This problem doesn't seem to make sense to me.
I have the following three equations:
$$
S\alpha+1.06\beta + \mathcal{F} = S\\
T\alpha+1.06\beta + \mathcal{F} = T\\
98\alpha+\beta + 0\mathcal{F} = 0
$$
where $S,T,\alpha,\beta, \mathcal{F}$ are all unknown, but $S \neq T$, and the question asks me to solve for $\mathcal{F}$. Immediately I think, "this must be a mistake, there isn't enough information." However, substituting this into Mathematica yields
$$
(\alpha, \beta, \mathcal{F}) = (1,-98,103.88).
$$
How is this possible?, I would think that the solution space would be very large with so many free variables.
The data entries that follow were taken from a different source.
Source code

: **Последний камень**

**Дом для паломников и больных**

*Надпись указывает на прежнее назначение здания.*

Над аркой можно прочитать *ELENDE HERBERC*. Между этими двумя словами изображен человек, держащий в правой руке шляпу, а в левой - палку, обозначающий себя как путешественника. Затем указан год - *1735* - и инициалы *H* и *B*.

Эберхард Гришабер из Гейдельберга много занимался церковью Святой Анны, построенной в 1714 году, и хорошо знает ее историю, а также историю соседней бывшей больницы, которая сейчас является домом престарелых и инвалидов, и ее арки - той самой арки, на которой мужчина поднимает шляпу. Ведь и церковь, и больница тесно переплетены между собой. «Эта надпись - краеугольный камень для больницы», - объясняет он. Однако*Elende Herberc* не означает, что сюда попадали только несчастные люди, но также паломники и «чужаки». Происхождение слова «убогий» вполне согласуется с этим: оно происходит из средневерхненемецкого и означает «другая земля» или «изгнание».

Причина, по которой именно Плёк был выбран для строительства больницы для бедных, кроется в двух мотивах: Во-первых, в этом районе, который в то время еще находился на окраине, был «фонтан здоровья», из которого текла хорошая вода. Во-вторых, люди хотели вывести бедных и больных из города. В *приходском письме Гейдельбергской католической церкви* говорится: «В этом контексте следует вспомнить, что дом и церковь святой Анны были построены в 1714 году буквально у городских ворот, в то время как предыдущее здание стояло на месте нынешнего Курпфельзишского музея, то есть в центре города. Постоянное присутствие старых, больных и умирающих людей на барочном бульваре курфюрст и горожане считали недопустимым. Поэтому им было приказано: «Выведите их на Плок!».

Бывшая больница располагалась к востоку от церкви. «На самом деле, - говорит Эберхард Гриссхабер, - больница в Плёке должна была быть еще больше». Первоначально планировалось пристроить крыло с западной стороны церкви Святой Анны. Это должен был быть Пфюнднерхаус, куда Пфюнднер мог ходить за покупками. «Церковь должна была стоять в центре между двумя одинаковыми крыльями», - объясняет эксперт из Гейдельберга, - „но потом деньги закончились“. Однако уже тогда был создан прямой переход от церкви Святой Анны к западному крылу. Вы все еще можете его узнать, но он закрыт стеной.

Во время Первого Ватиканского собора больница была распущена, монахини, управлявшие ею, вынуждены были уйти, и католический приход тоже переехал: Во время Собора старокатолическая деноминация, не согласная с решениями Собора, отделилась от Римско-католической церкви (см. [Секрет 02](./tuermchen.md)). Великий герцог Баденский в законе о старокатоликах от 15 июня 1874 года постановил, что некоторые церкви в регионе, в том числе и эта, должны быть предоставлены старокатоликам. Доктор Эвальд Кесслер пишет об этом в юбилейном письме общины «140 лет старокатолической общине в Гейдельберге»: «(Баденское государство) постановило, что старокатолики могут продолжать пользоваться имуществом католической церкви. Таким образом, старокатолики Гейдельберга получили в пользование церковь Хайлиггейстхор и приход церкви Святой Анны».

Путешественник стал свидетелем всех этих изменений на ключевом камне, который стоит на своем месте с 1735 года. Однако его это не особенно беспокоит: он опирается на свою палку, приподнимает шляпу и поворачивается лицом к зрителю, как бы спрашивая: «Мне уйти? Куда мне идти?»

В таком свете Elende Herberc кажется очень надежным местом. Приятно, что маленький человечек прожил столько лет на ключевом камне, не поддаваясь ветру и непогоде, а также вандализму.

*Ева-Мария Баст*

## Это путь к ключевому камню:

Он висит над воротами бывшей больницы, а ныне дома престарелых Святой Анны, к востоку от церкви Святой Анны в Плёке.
Especially since the first two equations seem like duplicates.
Best Answer
Immediately, $\alpha=1$. For take the first two equations, subtract. We get $(S-T)\alpha=S-T$. But $S-T\ne 0$; cancel.
Now the first equation becomes $1.06\beta+\mathcal{F}=0$, the third becomes $98+\beta=0$. Solve.
Remark: Your intuition was right: we still know essentially nothing about the unknowns $S$ and $T$. So there are still $2$ degrees of freedom. The solution set should really be given as $(1, -98, 103.88, s, t)$, where $s$ and $t$ are parameters about which we know almost nothing, only that $s\ne t$.
The fact that we can solve for $\alpha$, $\beta$, and $\mathcal{F}$ is an "accident" produced by a very specific choice of coefficients. Most modifications would produce a system of $5$ equations that do not determine any of the unknowns.